別の態様において、抗体と、放射線に曝露することにより選択的に熱せられ得る非タンパク質部分との、コンジュゲートが提供される。一態様において、非タンパク質部分は、カーボンナノチューブである(Kam et al., Proc. Natl. Acad. Sci. USA 102: 11600-11605 (2005))。放射線はいかなる波長でもよく、またこれらに限定されるものではないが、通常の細胞には害を与えないが抗体‐非タンパク質部分に近接した細胞を死滅させる温度まで非タンパク質部分を熱するような波長を含む。
B. 組換え法および組成物
例えば米国特許第4,816,567号に記載の組換え法および組成物を用いて、抗体を作製することができる。一態様において、本明細書に記載の抗ミオスタチン抗体をコードする単離された核酸が提供される。そのような核酸は、抗体のVLを含むアミノ酸配列および/またはVHを含むアミノ酸配列(例えば抗体の軽鎖および/または重鎖)をコードしうる。さらなる態様において、そのような核酸を含む1つまたは複数のベクター(例えば発現ベクター)が提供される。さらなる態様において、そのような核酸を含む宿主細胞が提供される。そのような一態様において、宿主細胞は以下を含む(例えば、以下で形質転換されている):(1)抗体のVLを含むアミノ酸配列と抗体のVHを含むアミノ酸配列とをコードする核酸を含む、ベクター、または(2)抗体のVLを含むアミノ酸配列をコードする核酸を含む第一のベクター、および抗体のVHを含むアミノ酸配列をコードする核酸を含む第二のベクター。一態様において、宿主細胞は真核細胞、例えば、チャイニーズハムスター卵巣(CHO)細胞またはリンパ球細胞(例えばY0、NS0、およびSp20細胞)である。一態様において、抗ミオスタチン抗体を作製する方法が提供され、該方法は、上記で提供したような、該抗体をコードする核酸を含む宿主細胞を、該抗体の発現に適した条件下で培養する工程と、任意で、該抗体を該宿主細胞(または宿主細胞培養培地)から回収する工程を含む。

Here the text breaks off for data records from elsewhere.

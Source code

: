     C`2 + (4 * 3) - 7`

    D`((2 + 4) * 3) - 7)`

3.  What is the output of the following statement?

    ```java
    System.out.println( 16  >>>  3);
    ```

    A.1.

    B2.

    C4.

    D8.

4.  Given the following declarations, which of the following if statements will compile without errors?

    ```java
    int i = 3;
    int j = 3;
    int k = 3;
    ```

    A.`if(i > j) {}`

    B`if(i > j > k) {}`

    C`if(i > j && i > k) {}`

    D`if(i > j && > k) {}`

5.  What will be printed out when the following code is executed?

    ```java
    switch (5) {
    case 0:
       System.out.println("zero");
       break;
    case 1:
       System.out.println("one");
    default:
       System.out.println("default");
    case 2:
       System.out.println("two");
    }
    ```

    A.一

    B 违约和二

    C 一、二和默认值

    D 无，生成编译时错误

抗ミオスタチン抗体を組換え的に作製するためには、例えば上述のような、抗体をコードする核酸を単離して、さらなるクローニングおよび/または宿主細胞中での発現のための1つまたは複数のベクターに挿入する。そのような核酸は、(例えば、抗体の重鎖および軽鎖をコードする遺伝子に特異的に結合できるオリゴヌクレオチドプローブを用いることによって)従来の手法を用いて、容易に単離および配列決定され得る。

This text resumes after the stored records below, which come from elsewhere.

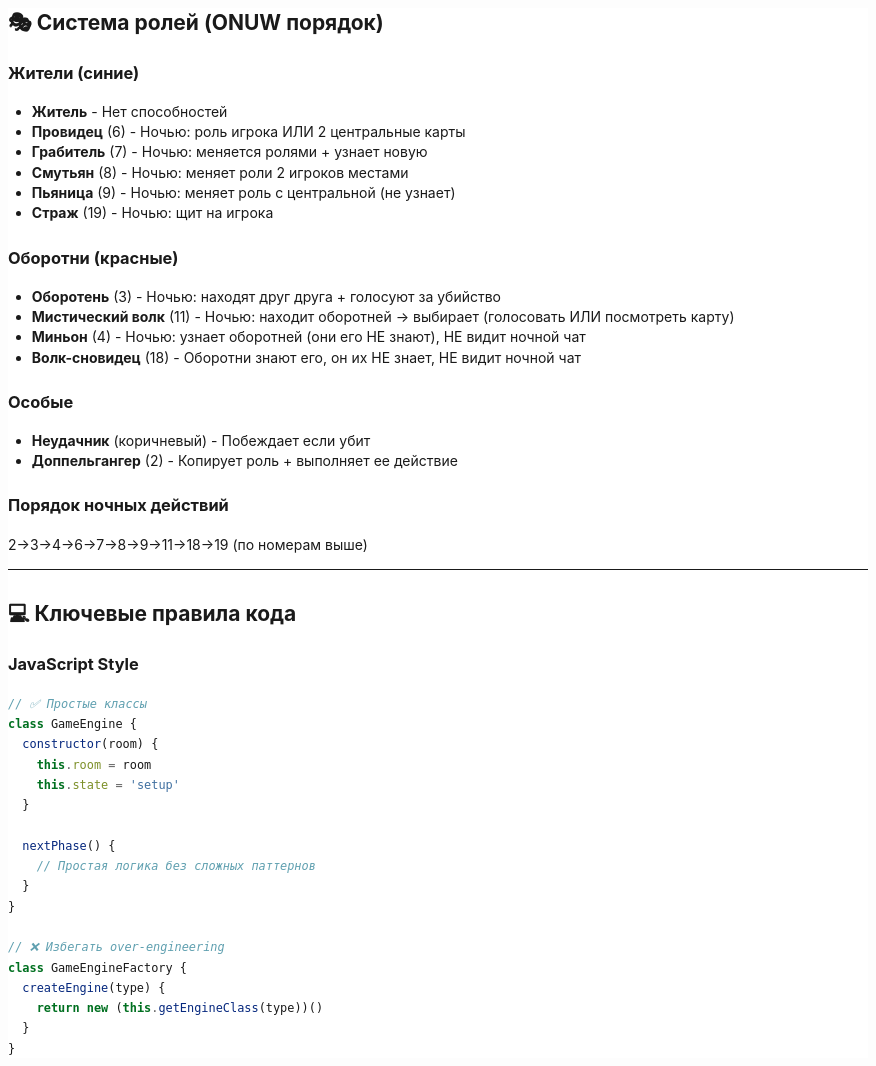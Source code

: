 ## 🎭 Система ролей (ONUW порядок)

### Жители (синие)
- **Житель** - Нет способностей
- **Провидец** (6) - Ночью: роль игрока ИЛИ 2 центральные карты  
- **Грабитель** (7) - Ночью: меняется ролями + узнает новую
- **Смутьян** (8) - Ночью: меняет роли 2 игроков местами
- **Пьяница** (9) - Ночью: меняет роль с центральной (не узнает)
- **Страж** (19) - Ночью: щит на игрока

### Оборотни (красные)
- **Оборотень** (3) - Ночью: находят друг друга + голосуют за убийство
- **Мистический волк** (11) - Ночью: находит оборотней → выбирает (голосовать ИЛИ посмотреть карту)
- **Миньон** (4) - Ночью: узнает оборотней (они его НЕ знают), НЕ видит ночной чат
- **Волк-сновидец** (18) - Оборотни знают его, он их НЕ знает, НЕ видит ночной чат

### Особые
- **Неудачник** (коричневый) - Побеждает если убит
- **Доппельгангер** (2) - Копирует роль + выполняет ее действие

### Порядок ночных действий
2→3→4→6→7→8→9→11→18→19 (по номерам выше)

---

## 💻 Ключевые правила кода

### JavaScript Style
```javascript
// ✅ Простые классы
class GameEngine {
  constructor(room) {
    this.room = room
    this.state = 'setup'
  }
  
  nextPhase() {
    // Простая логика без сложных паттернов
  }
}

// ❌ Избегать over-engineering
class GameEngineFactory {
  createEngine(type) {
    return new (this.getEngineClass(type))()
  }
}
```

抗体をコードするベクターのクローニングまたは発現に好適な宿主細胞は、本明細書に記載の原核細胞または真核細胞を含む。例えば、抗体は、特にグリコシル化およびFcエフェクター機能が必要とされない場合は、細菌で製造してもよい。細菌での抗体断片およびポリペプチドの発現に関して、例えば、米国特許第5,648,237号、第5,789,199号、および第5,840,523号を参照のこと。(加えて、大腸菌における抗体断片の発現について記載したCharlton, Methods in Molecular Biology, Vol. 248 (B.K.C. Lo, ed., Humana Press, Totowa, NJ, 2003), pp.245-254も参照のこと。)発現後、抗体は細菌細胞ペーストから可溶性フラクション中に単離されてもよく、またさらに精製することができる。
原核生物に加え、部分的なまたは完全なヒトのグリコシル化パターンを伴う抗体の産生をもたらす、グリコシル化経路が「ヒト化」されている菌類および酵母の株を含む、糸状菌または酵母などの真核性の微生物は、抗体コードベクターの好適なクローニングまたは発現宿主である。Gerngross, Nat. Biotech. 22:1409-1414 (2004)および Li et al., Nat. Biotech. 24:210-215 (2006) を参照のこと。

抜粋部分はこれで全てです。